(Rendered images with source text)
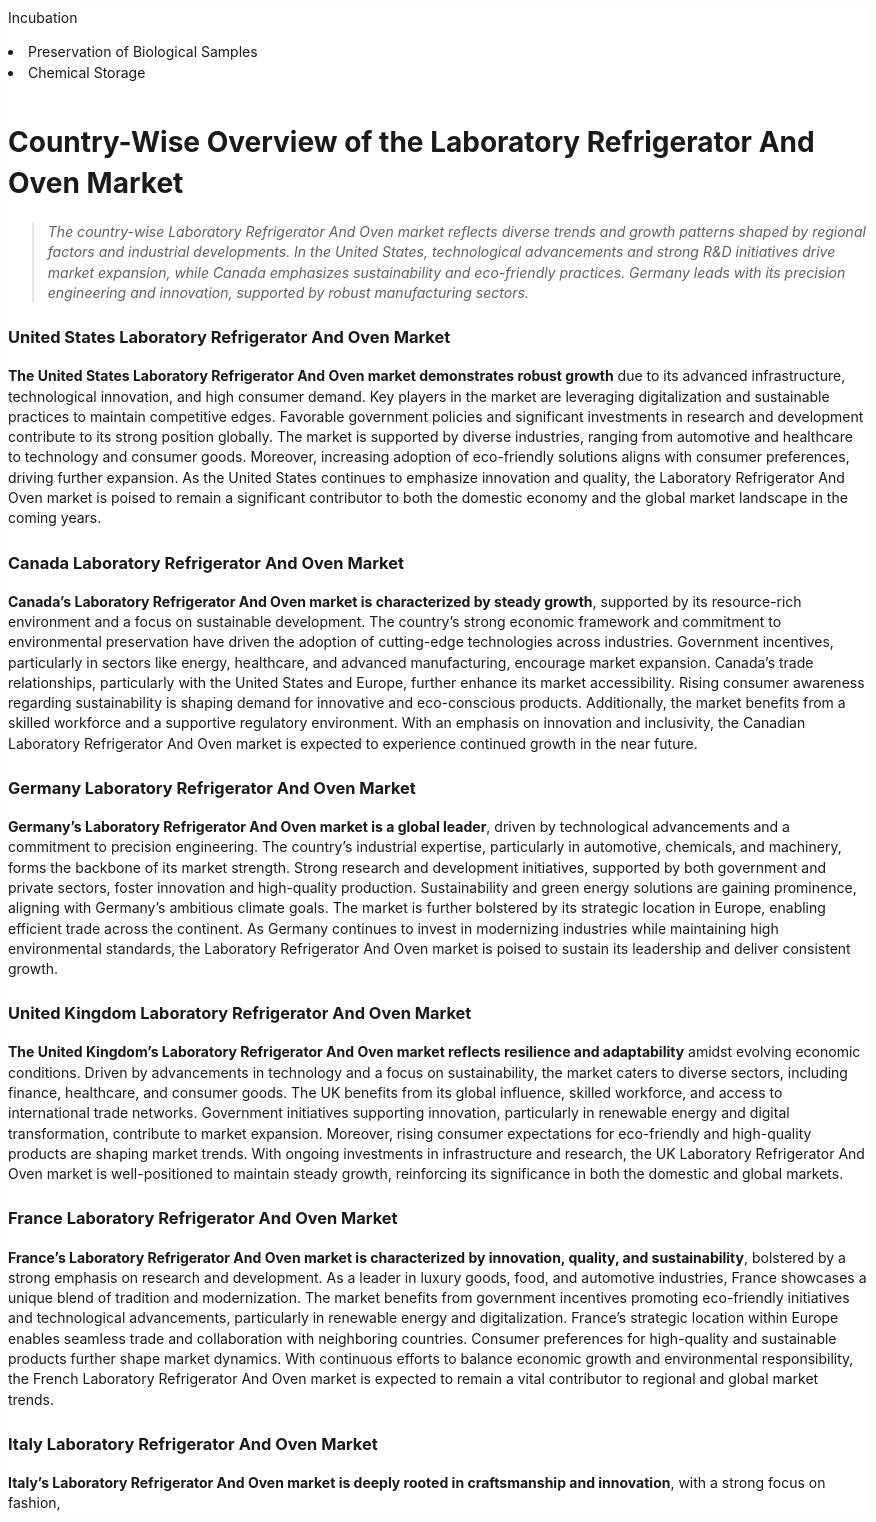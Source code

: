 Incubation</li><li> Preservation of Biological Samples</li><li> Chemical Storage</li></ul><h1><span class="">Country-Wise Overview of the Laboratory Refrigerator And Oven Market<br /></span></h1><blockquote><p><em><span class="">The country-wise Laboratory Refrigerator And Oven market reflects diverse trends and growth patterns shaped by regional factors and industrial developments. In the United States, technological advancements and strong R&amp;D initiatives drive market expansion, while Canada emphasizes sustainability and eco-friendly practices. Germany leads with its precision engineering and innovation, supported by robust manufacturing sectors.</span></em></p></blockquote><h3><strong>United States Laboratory Refrigerator And Oven Market</strong></h3><p><strong>The United States Laboratory Refrigerator And Oven market demonstrates robust growth</strong> due to its advanced infrastructure, technological innovation, and high consumer demand. Key players in the market are leveraging digitalization and sustainable practices to maintain competitive edges. Favorable government policies and significant investments in research and development contribute to its strong position globally. The market is supported by diverse industries, ranging from automotive and healthcare to technology and consumer goods. Moreover, increasing adoption of eco-friendly solutions aligns with consumer preferences, driving further expansion. As the United States continues to emphasize innovation and quality, the Laboratory Refrigerator And Oven market is poised to remain a significant contributor to both the domestic economy and the global market landscape in the coming years.</p><h3><strong>Canada Laboratory Refrigerator And Oven Market</strong></h3><p><strong>Canada&rsquo;s Laboratory Refrigerator And Oven market is characterized by steady growth</strong>, supported by its resource-rich environment and a focus on sustainable development. The country&rsquo;s strong economic framework and commitment to environmental preservation have driven the adoption of cutting-edge technologies across industries. Government incentives, particularly in sectors like energy, healthcare, and advanced manufacturing, encourage market expansion. Canada&rsquo;s trade relationships, particularly with the United States and Europe, further enhance its market accessibility. Rising consumer awareness regarding sustainability is shaping demand for innovative and eco-conscious products. Additionally, the market benefits from a skilled workforce and a supportive regulatory environment. With an emphasis on innovation and inclusivity, the Canadian Laboratory Refrigerator And Oven market is expected to experience continued growth in the near future.</p><h3><strong>Germany Laboratory Refrigerator And Oven Market</strong></h3><p><strong>Germany&rsquo;s Laboratory Refrigerator And Oven market is a global leader</strong>, driven by technological advancements and a commitment to precision engineering. The country&rsquo;s industrial expertise, particularly in automotive, chemicals, and machinery, forms the backbone of its market strength. Strong research and development initiatives, supported by both government and private sectors, foster innovation and high-quality production. Sustainability and green energy solutions are gaining prominence, aligning with Germany&rsquo;s ambitious climate goals. The market is further bolstered by its strategic location in Europe, enabling efficient trade across the continent. As Germany continues to invest in modernizing industries while maintaining high environmental standards, the Laboratory Refrigerator And Oven market is poised to sustain its leadership and deliver consistent growth.</p><h3><strong>United Kingdom Laboratory Refrigerator And Oven Market</strong></h3><p><strong>The United Kingdom&rsquo;s Laboratory Refrigerator And Oven market reflects resilience and adaptability</strong> amidst evolving economic conditions. Driven by advancements in technology and a focus on sustainability, the market caters to diverse sectors, including finance, healthcare, and consumer goods. The UK benefits from its global influence, skilled workforce, and access to international trade networks. Government initiatives supporting innovation, particularly in renewable energy and digital transformation, contribute to market expansion. Moreover, rising consumer expectations for eco-friendly and high-quality products are shaping market trends. With ongoing investments in infrastructure and research, the UK Laboratory Refrigerator And Oven market is well-positioned to maintain steady growth, reinforcing its significance in both the domestic and global markets.</p><h3><strong>France Laboratory Refrigerator And Oven Market</strong></h3><p><strong>France&rsquo;s Laboratory Refrigerator And Oven market is characterized by innovation, quality, and sustainability</strong>, bolstered by a strong emphasis on research and development. As a leader in luxury goods, food, and automotive industries, France showcases a unique blend of tradition and modernization. The market benefits from government incentives promoting eco-friendly initiatives and technological advancements, particularly in renewable energy and digitalization. France&rsquo;s strategic location within Europe enables seamless trade and collaboration with neighboring countries. Consumer preferences for high-quality and sustainable products further shape market dynamics. With continuous efforts to balance economic growth and environmental responsibility, the French Laboratory Refrigerator And Oven market is expected to remain a vital contributor to regional and global market trends.</p><h3><strong>Italy Laboratory Refrigerator And Oven Market</strong></h3><p><strong>Italy&rsquo;s Laboratory Refrigerator And Oven market is deeply rooted in craftsmanship and innovation</strong>, with a strong focus on fashion,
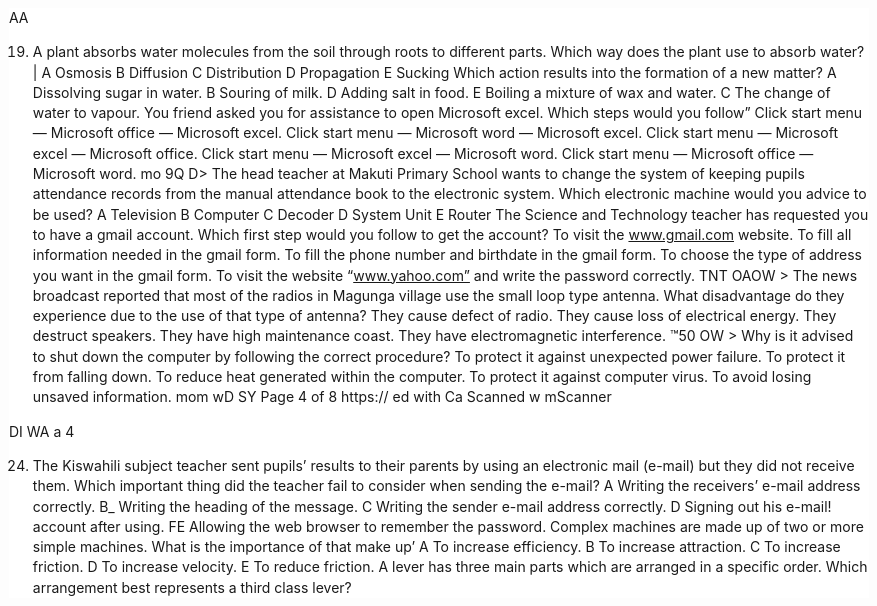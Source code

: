 AA

19. A plant absorbs water molecules from the soil through roots to different parts. Which way does the plant use to absorb water? |
   A Osmosis B Diffusion C Distribution D Propagation
   E Sucking
Which action results into the formation of a new matter?
   A Dissolving sugar in water. B Souring of milk.
   D Adding salt in food. E Boiling a mixture of wax and water.
   C The change of water to vapour.
You friend asked you for assistance to open Microsoft excel. Which steps would you follow”
Click start menu — Microsoft office — Microsoft excel.
Click start menu — Microsoft word — Microsoft excel.
Click start menu — Microsoft excel — Microsoft office.
Click start menu — Microsoft excel — Microsoft word.
Click start menu — Microsoft office — Microsoft word.
mo 9Q D>
The head teacher at Makuti Primary School wants to change the system of keeping pupils attendance records from the manual attendance book to the electronic system. Which electronic machine would you advice to be used?
   A Television B Computer C Decoder D System Unit E Router
The Science and Technology teacher has requested you to have a gmail account. Which first step would you follow to get the account?
To visit the www.gmail.com website.
To fill all information needed in the gmail form.
To fill the phone number and birthdate in the gmail form.
To choose the type of address you want in the gmail form.
To visit the website “www.yahoo.com” and write the password correctly.
TNT OAOW >
The news broadcast reported that most of the radios in Magunga village use the small loop type antenna. What disadvantage do they experience due to the use of that type of antenna?
They cause defect of radio.
They cause loss of electrical energy.
They destruct speakers.
They have high maintenance coast.
They have electromagnetic interference.
™50 OW >
Why is it advised to shut down the computer by following the correct procedure?
To protect it against unexpected power failure.
To protect it from falling down.
To reduce heat generated within the computer.
To protect it against computer virus.
To avoid losing unsaved information.
mom wD SY
Page 4 of 8
https:// ed with Ca
Scanned w mScanner

DI
WA a 4

24. The Kiswahili subject teacher sent pupils’ results to their parents by using an electronic mail
(e-mail) but they did not receive them. Which important thing did the teacher fail to consider when sending the e-mail?
   A Writing the receivers’ e-mail address correctly.
B_ Writing the heading of the message.
   C Writing the sender e-mail address correctly.
   D Signing out his e-mail! account after using.
FE Allowing the web browser to remember the password.
Complex machines are made up of two or more simple machines. What is the importance of that make up’
   A To increase efficiency. B To increase attraction. C To increase friction.
   D To increase velocity. E To reduce friction.
   A lever has three main parts which are arranged in a specific order. Which arrangement best represents a third class lever?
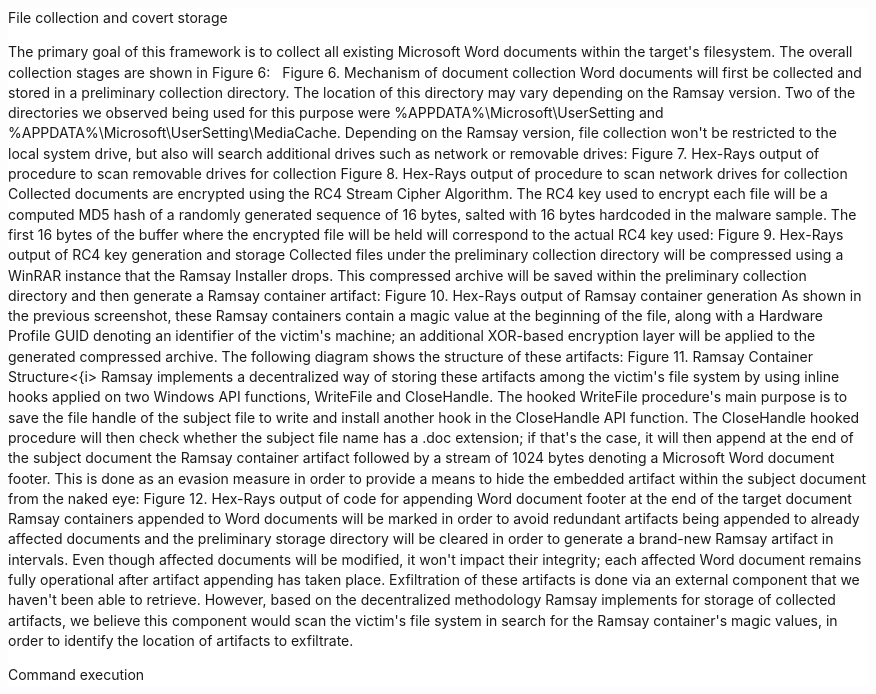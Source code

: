 
File collection and covert storage


The primary goal of this framework is to collect all existing Microsoft Word documents within the target's filesystem. The overall collection stages are shown in Figure 6:
 
Figure 6. Mechanism of document collection
Word documents will first be collected and stored in a preliminary collection directory. The location of this directory may vary depending on the Ramsay version. Two of the directories we observed being used for this purpose were %APPDATA%\Microsoft\UserSetting and %APPDATA%\Microsoft\UserSetting\MediaCache.
Depending on the Ramsay version, file collection won't be restricted to the local system drive, but also will search additional drives such as network or removable drives:
Figure 7. Hex-Rays output of procedure to scan removable drives for collection
Figure 8. Hex-Rays output of procedure to scan network drives for collection
Collected documents are encrypted using the RC4 Stream Cipher Algorithm.
The RC4 key used to encrypt each file will be a computed MD5 hash of a randomly generated sequence of 16 bytes, salted with 16 bytes hardcoded in the malware sample. The first 16 bytes of the buffer where the encrypted file will be held will correspond to the actual RC4 key used:
Figure 9. Hex-Rays output of RC4 key generation and storage
Collected files under the preliminary collection directory will be compressed using a WinRAR instance that the Ramsay Installer drops. This compressed archive will be saved within the preliminary collection directory and then generate a Ramsay container artifact:
Figure 10. Hex-Rays output of Ramsay container generation
As shown in the previous screenshot, these Ramsay containers contain a magic value at the beginning of the file, along with a Hardware Profile GUID denoting an identifier of the victim's machine; an additional XOR-based encryption layer will be applied to the generated compressed archive. The following diagram shows the structure of these artifacts:
Figure 11. Ramsay Container Structure<{i>
Ramsay implements a decentralized way of storing these artifacts among the victim's file system by using inline hooks applied on two Windows API functions, WriteFile and CloseHandle.
The hooked WriteFile procedure's main purpose is to save the file handle of the subject file to write and install another hook in the CloseHandle API function. The CloseHandle hooked procedure will then check whether the subject file name has a .doc extension; if that's the case, it will then append at the end of the subject document the Ramsay container artifact followed by a stream of 1024 bytes denoting a Microsoft Word document footer.
This is done as an evasion measure in order to provide a means to hide the embedded artifact within the subject document from the naked eye:
Figure 12. Hex-Rays output of code for appending Word document footer at the end of the target document
Ramsay containers appended to Word documents will be marked in order to avoid redundant artifacts being appended to already affected documents and the preliminary storage directory will be cleared in order to generate a brand-new Ramsay artifact in intervals.
Even though affected documents will be modified, it won't impact their integrity; each affected Word document remains fully operational after artifact appending has taken place.
Exfiltration of these artifacts is done via an external component that we haven't been able to retrieve. However, based on the decentralized methodology Ramsay implements for storage of collected artifacts, we believe this component would scan the victim's file system in search for the Ramsay container's magic values, in order to identify the location of artifacts to exfiltrate.


Command execution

Action item: Using the data above, print only the lines starting at the one with "To fill all" and ending at the one with "Figure 6. Mechanism of document collection", exactly as they stand, minus the pictures.

Solution:
To fill all information needed in the gmail form.
To fill the phone number and birthdate in the gmail form.
To choose the type of address you want in the gmail form.
To visit the website “www.yahoo.com” and write the password correctly.
TNT OAOW >
The news broadcast reported that most of the radios in Magunga village use the small loop type antenna. What disadvantage do they experience due to the use of that type of antenna?
They cause defect of radio.
They cause loss of electrical energy.
They destruct speakers.
They have high maintenance coast.
They have electromagnetic interference.
™50 OW >
Why is it advised to shut down the computer by following the correct procedure?
To protect it against unexpected power failure.
To protect it from falling down.
To reduce heat generated within the computer.
To protect it against computer virus.
To avoid losing unsaved information.
mom wD SY
Page 4 of 8
https:// ed with Ca
Scanned w mScanner

DI
WA a 4

24. The Kiswahili subject teacher sent pupils’ results to their parents by using an electronic mail
(e-mail) but they did not receive them. Which important thing did the teacher fail to consider when sending the e-mail?
   A Writing the receivers’ e-mail address correctly.
B_ Writing the heading of the message.
   C Writing the sender e-mail address correctly.
   D Signing out his e-mail! account after using.
FE Allowing the web browser to remember the password.
Complex machines are made up of two or more simple machines. What is the importance of that make up’
   A To increase efficiency. B To increase attraction. C To increase friction.
   D To increase velocity. E To reduce friction.
   A lever has three main parts which are arranged in a specific order. Which arrangement best represents a third class lever?
Source code

: 
File collection and covert storage


The primary goal of this framework is to collect all existing Microsoft Word documents within the target's filesystem. The overall collection stages are shown in Figure 6:
 
Figure 6. Mechanism of document collection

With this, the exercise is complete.